In approving this sequence of reasoning, the Full Court in Taylor & Barker did not assert that this is the only sequence in which such matters may be considered, but approved this sequence as being consistent with the structure and objectives of the Act.
Necessarily, any consideration mandates a consideration of the parties’ proposals, noting that it is open to the Court to consider other options as long as the parties are given procedural fairness (U & U).[12] Similarly, Boland J in Morgan & Miles noted that the Court must carefully weigh and balance the s 60CC factors in respect of the competing proposals put by the parties.[13]
[12]U v U [2002] HCA 36.
[13] Morgan & Miles (2007) FLC 93-343 at [79].
In approaching a relocation case, I note the caution given by the Full Court in Edgar & Strofield against a court at first instance being distracted by the issue of relocation. [14] That is, the Full Court was critical of considering that case as a “relocation case” rather than a consideration of the real issue, there being the time that the child would spend with the father. Such caution is a useful reminder that the Act does not create a separate category of cases where relocation is an issue. Relocation is a subset of parenting cases generally.
[14]Edgar & Strofield [2016] Fam CAFC 93.
Material
The father relied on his affidavit filed 29 August 2016 and the accompanying application. The mother relied on her affidavits of 9 September 2016, with its accompanying response and her further affidavit of 10 October 2016. There is at this stage no family report available to the Court.
The parties’ proposals
As of February 2016 the mother has moved to Town B which is a distance of approximately two and a half hours’ travel from Town A. Town A is where she previously lived and close to where the father lives. Her proposal is that the child will live primarily with her and see her father each second weekend and on school holidays. In the alternative, if orders will not support her remaining in Town B, she proposes to move back to Town A, presumably with the parties returning to the previous arrangement of the child living primarily with her mother and spending time with her father in accordance with orders made by the Federal Circuit Court. Such orders provided for an extended weekend each alternate week from Thursday after school until the commencement of school on a Monday.

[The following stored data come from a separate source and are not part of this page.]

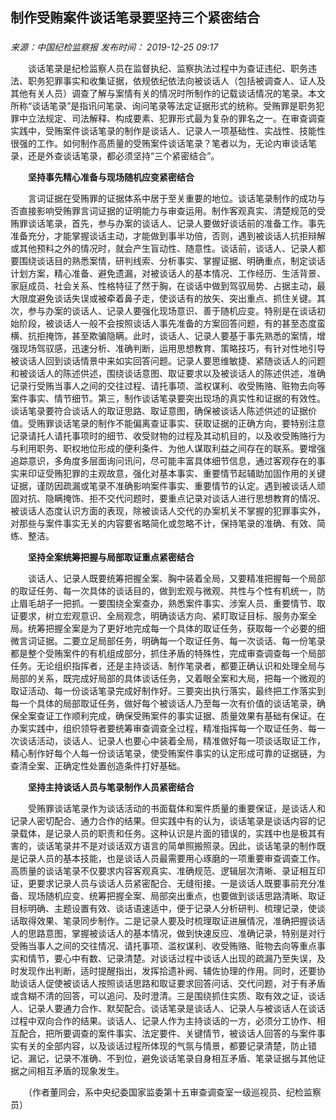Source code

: ## 制作受贿案件谈话笔录要坚持三个紧密结合

### 

_来源：中国纪检监察报_ _发布时间： 2019-12-25 09:17_

　　谈话笔录是纪检监察人员在监督执纪、监察执法过程中为查证违纪、职务违法、职务犯罪事实和收集证据，依规依纪依法向被谈话人（包括被调查人、证人及其他有关人员）调查了解与案情有关的情况时所制作的记载谈话情况的笔录。本文所称“谈话笔录”是指讯问笔录、询问笔录等法定证据形式的统称。受贿罪是职务犯罪中立法规定、司法解释、构成要素、犯罪形式最为复杂的罪名之一。在审查调查实践中，受贿案件谈话笔录的制作是谈话人、记录人一项基础性、实战性、技能性很强的工作。如何制作高质量的受贿案件谈话笔录？笔者以为，无论内审谈话笔录，还是外查谈话笔录，都必须坚持“三个紧密结合”。

　　**坚持事先精心准备与现场随机应变紧密结合**

　　言词证据在受贿罪的证据体系中居于至关重要的地位。谈话笔录制作的成功与否直接影响受贿罪言词证据的证明能力与审查运用。制作客观真实、清楚规范的受贿罪谈话笔录，首先，参与办案的谈话人、记录人要做好谈话前的准备工作。事先准备充分，才能掌握谈话主动，才能做到事半功倍，否则，遇到被谈话人抗拒辩解或其他预料之外的情况时，就会产生盲动性、随意性。谈话前，谈话人、记录人都要围绕谈话目的熟悉案情，研判线索、分析事实、掌握证据、明确重点，制定谈话计划方案，精心准备、避免遗漏，对被谈话人的基本情况、工作经历、生活背景、家庭成员、社会关系、性格特征了然于胸，在谈话中做到驾驭局势、占据主动，最大限度避免谈话失误或被牵着鼻子走，使谈话有的放矢、突出重点、抓住关键。其次，参与办案的谈话人、记录人要强化现场意识、善于随机应变。特别是在谈话初始阶段，被谈话人一般不会按照谈话人事先准备的方案回答问题，有的甚至态度蛮横、抗拒掩饰，甚至欺骗隐瞒。此时，谈话人、记录人要基于事先熟悉的案情，增强现场驾驭感，迅速分析、准确判断，运用思想教育、策略技巧，有针对性地引导被谈话人回到谈话情景中来如实回答问题。记录人要思维敏捷、紧随谈话人的问题和被谈话人的陈述供述，围绕谈话意图、取证要求以及被谈话人的陈述供述，准确记录行受贿当事人之间的交往过程、请托事项、滥权谋利、收受贿赂、赃物去向等案件事实、情节细节。第三，制作谈话笔录要突出现场的真实性和证据的有效性。谈话笔录要符合谈话人的取证思路、取证意图，确保被谈话人陈述供述的证据价值。受贿罪谈话笔录的制作不能偏离查证事实、获取证据的正确方向，要特别注意记录请托人请托事项时的细节、收受财物的过程及其动机目的，以及收受贿赂行为与利用职务、职权地位形成的便利条件、为他人谋取利益之间存在的联系。要增强追踪意识，多角度多层面询问讯问，尽可能丰富具体细节信息，通过客观存在的事实来印证受贿犯罪的主观故意，强化对基本事实、重要情节起辅助加固作用的关键证据，谨防因疏漏或笔录不准确影响案件事实、重要情节的认定。遇到被谈话人顽固对抗、隐瞒掩饰、拒不交代问题时，要重点记录对谈话人进行思想教育的情况、被谈话人态度认识方面的表现，除被谈话人交代的办案机关不掌握的犯罪事实外，对那些与案件事实无关的内容要省略简化或忽略不计，保持笔录的准确、有效、简练、整洁。

　　**坚持全案统筹把握与局部取证重点紧密结合**

　　谈话人、记录人既要统筹把握全案、胸中装着全局，又要精准把握每一个局部的取证任务、每一次具体的谈话目的，做到宏观与微观、共性与个性有机统一，防止眉毛胡子一把抓。一要围绕全案查办，熟悉案件事实、涉案人员、重要情节、取证要求，树立宏观意识、全局观念，明确谈话方向、紧盯取证目标、服务办案全局。统筹把握全案是为了更好地完成每一个具体的取证任务，获取每一个必要的细微言词证据。二要立足局部任务，明确每一个取证任务、每一次谈话、每一份笔录都是整个受贿案件的有机组成部分，抓住矛盾的特殊性，完成审查调查每一个局部任务。无论组织指挥者，还是主持谈话、制作笔录者，都要正确认识和处理全局与局部的关系，既完成好局部的具体谈话任务，又着眼全案和大局，把每一个微观的取证活动、每一份谈话笔录完成好制作好。三要突出执行落实，最终把工作落实到每一个具体的局部取证任务，做好每个被谈话人乃至每一次有价值的谈话笔录，确保全案查证工作顺利完成，确保受贿案件的事实证据、质量效果有基础有保证。在办案实践中，组织领导者要统筹审查调查全过程，精准指挥每一个取证任务、每一次谈话活动，谈话人、记录人也要心中装着全局，精准做好每一项谈话取证工作，精心制作好每个人每一份谈话笔录，使受贿案件事实的认定形成可靠的证据链，为查清全案、正确定性处置创造条件打好基础。

　　**坚持主持谈话人员与笔录制作人员紧密结合**

　　受贿罪谈话笔录作为谈话活动的书面载体和案件质量的重要保证，是谈话人和记录人密切配合、通力合作的结果。但实践中有的认为，谈话笔录是谈话内容的记录载体，是记录人员的职责和任务。这种认识是片面的错误的，实践中也是极其有害的，谈话笔录并不是对谈话双方语言的简单照搬照录。因此，谈话笔录的制作既是记录人员的基本技能，也是谈话人员最需要用心琢磨的一项重要审查调查工作。高质量的谈话笔录不仅要求内容客观真实、准确规范、逻辑层次清晰、录证相互印证，更要求记录人员与谈话人员紧密配合、无缝衔接。一是谈话人既要事前充分准备、现场随机应变、统筹把握全案、局部突出重点，也要做到谈话思路清晰、取证目标明确、主题设置有效、谈话语速适中，便于记录人分析研判、梳理记录，使谈话取得效果、笔录同步制作。二是记录人要及时梳理取证进展情况，准确把握谈话人的思路意图，掌握被谈话人的基本情况，做到快速反应、准确记录，特别是对行受贿当事人之间的交往情况、请托事项、滥权谋利、收受贿赂、赃物去向等重点事实和情节，要心中有数、记录清楚。对谈话过程中谈话人出现的疏漏乃至失误，及时发现作出判断，适时提醒指出，发挥拾遗补阙、辅佐协理的作用。同时，还要协助谈话人促使被谈话人按照谈话思路和取证要求回答问话、交代问题，对于有矛盾或含糊不清的回答，可以追问、及时澄清。三是围绕抓住实质、取有效之证，谈话人、记录人要通力合作、默契配合。谈话笔录是谈话人、记录人与被谈话人在谈话过程中双向合作的结果。谈话人、记录人作为主持谈话的一方，必须分工协作、相互配合，把所要调查的案件事实、法定要件、关键情节，被谈话人回答的与案件事实有关的全部内容，以及谈话过程所体现的气氛与情景，都要记录清楚，防止错记、漏记，记录不准确、不到位，避免谈话笔录自身相互矛盾、笔录证据与其他证据之间相互矛盾的现象发生。

　　（作者董同会，系中央纪委国家监委第十五审查调查室一级巡视员、纪检监察员）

The father’s proposal is that, should the mother remain in Town B, the child live primarily with him and, presumably, continue the current arrangement of spending time with her mother each weekend. In the alternative, should the mother return to Town A, he proposes that the child live with each of them on a week about basis. He further proposes that should the mother return to Town A, then the child should be re-enrolled at the primary school she previously attended within Town A. Should the mother not return, then the father proposes to enrol the child in another primary school in Town AA, closer to where he lives.
Key facts
The key facts appear as follows:
a)The parties agree that there should be equal shared parental responsibility.
b)The mother was the primary carer for the child until February 2016. At that stage she moved to Town B in order to obtain employment, having been unable to obtain appropriate employment in the region of Town A. The child was left in the care of the father for what was initially to be a three month period during which the mother was on probation in her new employment, but which extended out to the six month mark. At the time that the mother moved, the parties had not come to any agreement as to what would occur at the end of the probation period. Shortly after moving, the mother asserted her intention to have the child live with her at Town B should she have settled employment there. This was not the subject of any agreement. Nor was it agreed that the child would remain in Town A with the father beyond the probation period. The mother asserts, and it is not challenged, that she has maintained a close relationship with the child, seeing her each weekend with minor exception.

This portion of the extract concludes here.